╭─ The records
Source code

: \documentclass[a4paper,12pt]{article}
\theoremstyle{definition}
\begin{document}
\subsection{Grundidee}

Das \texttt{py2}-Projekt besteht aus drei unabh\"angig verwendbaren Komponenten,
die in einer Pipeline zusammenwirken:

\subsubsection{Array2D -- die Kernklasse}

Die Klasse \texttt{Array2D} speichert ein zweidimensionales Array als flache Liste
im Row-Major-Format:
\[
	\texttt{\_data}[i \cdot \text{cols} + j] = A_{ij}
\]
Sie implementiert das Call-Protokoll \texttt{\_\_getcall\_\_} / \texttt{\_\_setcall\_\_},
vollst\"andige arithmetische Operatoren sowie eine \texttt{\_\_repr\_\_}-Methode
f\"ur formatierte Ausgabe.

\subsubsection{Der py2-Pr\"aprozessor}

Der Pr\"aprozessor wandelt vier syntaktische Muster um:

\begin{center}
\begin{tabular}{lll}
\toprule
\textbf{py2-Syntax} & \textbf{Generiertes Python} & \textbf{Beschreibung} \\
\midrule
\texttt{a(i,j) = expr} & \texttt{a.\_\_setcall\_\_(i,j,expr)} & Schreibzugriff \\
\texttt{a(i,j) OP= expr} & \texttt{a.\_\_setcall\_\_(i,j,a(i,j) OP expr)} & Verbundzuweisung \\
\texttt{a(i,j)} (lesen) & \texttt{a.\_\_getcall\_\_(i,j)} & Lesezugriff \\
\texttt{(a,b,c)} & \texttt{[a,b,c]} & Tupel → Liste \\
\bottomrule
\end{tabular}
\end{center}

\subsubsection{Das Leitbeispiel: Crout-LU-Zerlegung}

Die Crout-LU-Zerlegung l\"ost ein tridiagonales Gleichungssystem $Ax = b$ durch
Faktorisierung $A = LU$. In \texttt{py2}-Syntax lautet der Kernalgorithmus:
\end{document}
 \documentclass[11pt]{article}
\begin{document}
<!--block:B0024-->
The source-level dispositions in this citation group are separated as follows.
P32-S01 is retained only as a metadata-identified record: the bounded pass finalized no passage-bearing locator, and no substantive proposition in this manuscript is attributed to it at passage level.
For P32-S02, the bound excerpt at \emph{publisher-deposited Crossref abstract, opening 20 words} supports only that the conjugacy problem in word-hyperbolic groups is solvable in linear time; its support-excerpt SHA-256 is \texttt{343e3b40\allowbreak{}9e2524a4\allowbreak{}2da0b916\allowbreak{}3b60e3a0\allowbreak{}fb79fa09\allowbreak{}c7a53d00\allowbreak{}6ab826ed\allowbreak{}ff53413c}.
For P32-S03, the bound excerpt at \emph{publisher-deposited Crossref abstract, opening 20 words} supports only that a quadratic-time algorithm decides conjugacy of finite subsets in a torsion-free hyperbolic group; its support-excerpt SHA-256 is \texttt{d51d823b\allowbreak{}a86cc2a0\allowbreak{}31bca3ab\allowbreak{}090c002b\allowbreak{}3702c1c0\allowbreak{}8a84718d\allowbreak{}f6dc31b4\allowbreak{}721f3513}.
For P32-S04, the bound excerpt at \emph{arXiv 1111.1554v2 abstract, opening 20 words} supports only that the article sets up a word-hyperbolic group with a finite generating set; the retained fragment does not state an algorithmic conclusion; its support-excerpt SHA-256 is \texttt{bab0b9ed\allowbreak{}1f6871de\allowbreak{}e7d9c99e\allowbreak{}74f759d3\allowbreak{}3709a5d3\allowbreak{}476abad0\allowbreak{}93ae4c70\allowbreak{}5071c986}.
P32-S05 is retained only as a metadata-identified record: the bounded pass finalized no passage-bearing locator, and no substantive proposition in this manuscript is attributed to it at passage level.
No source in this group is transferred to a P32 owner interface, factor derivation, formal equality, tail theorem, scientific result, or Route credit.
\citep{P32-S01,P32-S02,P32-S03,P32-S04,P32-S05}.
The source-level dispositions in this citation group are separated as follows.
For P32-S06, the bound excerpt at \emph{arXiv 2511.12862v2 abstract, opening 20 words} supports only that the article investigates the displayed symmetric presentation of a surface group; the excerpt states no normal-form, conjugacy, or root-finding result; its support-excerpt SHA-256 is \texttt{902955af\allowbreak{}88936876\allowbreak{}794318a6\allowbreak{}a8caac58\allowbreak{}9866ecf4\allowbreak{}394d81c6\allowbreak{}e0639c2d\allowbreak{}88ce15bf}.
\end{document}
╰─
# Action item:
Beginning with the first line of the listing above, please write out every line exactly until you reach the line that contains "Sie implementiert das", and include that one too.

# Answer space:
Source code

: \documentclass[a4paper,12pt]{article}
\theoremstyle{definition}
\begin{document}
\subsection{Grundidee}

Das \texttt{py2}-Projekt besteht aus drei unabh\"angig verwendbaren Komponenten,
die in einer Pipeline zusammenwirken:

\subsubsection{Array2D -- die Kernklasse}

Die Klasse \texttt{Array2D} speichert ein zweidimensionales Array als flache Liste
im Row-Major-Format:
\[
	\texttt{\_data}[i \cdot \text{cols} + j] = A_{ij}
\]
Sie implementiert das Call-Protokoll \texttt{\_\_getcall\_\_} / \texttt{\_\_setcall\_\_},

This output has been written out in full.